■ EXERCISE BRIEF:
Nothing but the lines from the one containing "1. 验证UI服务注册到注册中心" through the end of the data should be output, each reproduced exactly.
**** STUDY MATERIAL ****
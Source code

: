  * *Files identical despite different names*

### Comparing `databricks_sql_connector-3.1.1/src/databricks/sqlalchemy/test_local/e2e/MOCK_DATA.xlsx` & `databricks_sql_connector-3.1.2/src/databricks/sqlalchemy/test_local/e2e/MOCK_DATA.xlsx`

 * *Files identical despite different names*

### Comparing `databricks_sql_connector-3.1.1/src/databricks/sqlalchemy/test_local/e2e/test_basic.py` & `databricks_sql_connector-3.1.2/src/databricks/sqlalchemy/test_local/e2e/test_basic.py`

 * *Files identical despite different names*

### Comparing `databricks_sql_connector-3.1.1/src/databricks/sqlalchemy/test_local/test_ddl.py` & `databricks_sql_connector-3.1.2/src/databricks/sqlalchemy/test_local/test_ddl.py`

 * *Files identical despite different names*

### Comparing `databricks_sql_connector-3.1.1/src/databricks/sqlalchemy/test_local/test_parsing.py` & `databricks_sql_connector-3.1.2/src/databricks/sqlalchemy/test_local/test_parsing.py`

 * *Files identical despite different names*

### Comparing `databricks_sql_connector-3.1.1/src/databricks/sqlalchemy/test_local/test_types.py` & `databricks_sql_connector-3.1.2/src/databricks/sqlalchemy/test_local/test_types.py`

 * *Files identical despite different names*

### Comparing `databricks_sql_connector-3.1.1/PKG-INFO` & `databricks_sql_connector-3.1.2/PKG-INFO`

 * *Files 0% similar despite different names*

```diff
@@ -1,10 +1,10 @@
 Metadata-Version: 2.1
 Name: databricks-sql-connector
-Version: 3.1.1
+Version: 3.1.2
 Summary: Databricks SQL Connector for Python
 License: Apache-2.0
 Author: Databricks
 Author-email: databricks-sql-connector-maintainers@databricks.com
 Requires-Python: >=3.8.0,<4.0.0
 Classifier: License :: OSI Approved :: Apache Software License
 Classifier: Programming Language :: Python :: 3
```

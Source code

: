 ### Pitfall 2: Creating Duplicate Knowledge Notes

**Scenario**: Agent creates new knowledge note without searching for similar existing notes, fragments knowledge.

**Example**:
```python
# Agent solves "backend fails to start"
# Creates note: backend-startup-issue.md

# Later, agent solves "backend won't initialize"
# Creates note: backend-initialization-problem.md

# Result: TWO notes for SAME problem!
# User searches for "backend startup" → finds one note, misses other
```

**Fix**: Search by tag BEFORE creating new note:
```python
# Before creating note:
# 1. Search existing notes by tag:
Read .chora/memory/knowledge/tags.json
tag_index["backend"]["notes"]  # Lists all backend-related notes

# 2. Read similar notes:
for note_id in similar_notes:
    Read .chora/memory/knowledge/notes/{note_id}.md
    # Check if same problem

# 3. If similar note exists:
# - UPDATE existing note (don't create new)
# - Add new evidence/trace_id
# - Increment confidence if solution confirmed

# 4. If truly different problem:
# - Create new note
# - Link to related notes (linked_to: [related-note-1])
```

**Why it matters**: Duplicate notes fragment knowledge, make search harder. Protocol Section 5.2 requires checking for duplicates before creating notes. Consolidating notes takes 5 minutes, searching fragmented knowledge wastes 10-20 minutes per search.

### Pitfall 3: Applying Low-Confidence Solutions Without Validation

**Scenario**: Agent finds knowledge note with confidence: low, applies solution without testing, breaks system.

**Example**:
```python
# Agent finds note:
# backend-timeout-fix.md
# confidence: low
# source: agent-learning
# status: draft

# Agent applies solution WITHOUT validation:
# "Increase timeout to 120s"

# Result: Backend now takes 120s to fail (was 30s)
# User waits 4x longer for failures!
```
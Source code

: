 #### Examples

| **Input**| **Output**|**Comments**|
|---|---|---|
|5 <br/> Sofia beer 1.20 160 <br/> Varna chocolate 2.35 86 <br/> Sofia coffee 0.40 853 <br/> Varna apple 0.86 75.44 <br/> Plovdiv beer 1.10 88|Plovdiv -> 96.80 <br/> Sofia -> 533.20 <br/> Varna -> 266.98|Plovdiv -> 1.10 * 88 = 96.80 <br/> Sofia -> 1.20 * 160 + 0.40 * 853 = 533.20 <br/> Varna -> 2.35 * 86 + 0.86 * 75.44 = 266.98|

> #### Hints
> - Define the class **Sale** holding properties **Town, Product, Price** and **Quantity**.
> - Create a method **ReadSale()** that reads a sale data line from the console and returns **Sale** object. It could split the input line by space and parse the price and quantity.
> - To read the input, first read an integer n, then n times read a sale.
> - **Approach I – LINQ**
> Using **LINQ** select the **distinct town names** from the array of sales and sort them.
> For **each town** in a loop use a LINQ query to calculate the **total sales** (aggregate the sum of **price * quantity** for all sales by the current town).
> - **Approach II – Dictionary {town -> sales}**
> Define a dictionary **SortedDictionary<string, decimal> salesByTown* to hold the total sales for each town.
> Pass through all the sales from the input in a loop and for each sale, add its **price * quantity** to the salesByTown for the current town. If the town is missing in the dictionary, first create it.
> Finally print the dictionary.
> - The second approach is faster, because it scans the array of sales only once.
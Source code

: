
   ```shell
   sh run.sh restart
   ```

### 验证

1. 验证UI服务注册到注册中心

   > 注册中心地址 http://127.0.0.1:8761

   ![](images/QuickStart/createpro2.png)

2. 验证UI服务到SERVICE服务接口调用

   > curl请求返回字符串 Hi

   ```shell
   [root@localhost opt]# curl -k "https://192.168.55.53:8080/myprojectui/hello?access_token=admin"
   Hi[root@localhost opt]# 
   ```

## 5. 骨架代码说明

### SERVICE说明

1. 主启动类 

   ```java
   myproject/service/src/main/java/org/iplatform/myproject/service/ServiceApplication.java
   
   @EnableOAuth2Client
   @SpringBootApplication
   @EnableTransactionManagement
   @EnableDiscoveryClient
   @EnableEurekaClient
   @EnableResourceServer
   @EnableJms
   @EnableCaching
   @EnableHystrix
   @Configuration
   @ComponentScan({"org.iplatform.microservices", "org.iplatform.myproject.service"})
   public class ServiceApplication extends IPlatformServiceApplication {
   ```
****
■ ANSWER TO THE PROBLEM:
1. 验证UI服务注册到注册中心

   > 注册中心地址 http://127.0.0.1:8761

   ![](images/QuickStart/createpro2.png)

2. 验证UI服务到SERVICE服务接口调用

   > curl请求返回字符串 Hi

   ```shell
   [root@localhost opt]# curl -k "https://192.168.55.53:8080/myprojectui/hello?access_token=admin"
   Hi[root@localhost opt]# 
   ```

## 5. 骨架代码说明

### SERVICE说明

1. 主启动类 

   ```java
   myproject/service/src/main/java/org/iplatform/myproject/service/ServiceApplication.java
   
   @EnableOAuth2Client
   @SpringBootApplication
   @EnableTransactionManagement
   @EnableDiscoveryClient
   @EnableEurekaClient
   @EnableResourceServer
   @EnableJms
   @EnableCaching
   @EnableHystrix
   @Configuration
   @ComponentScan({"org.iplatform.microservices", "org.iplatform.myproject.service"})
   public class ServiceApplication extends IPlatformServiceApplication {
   ```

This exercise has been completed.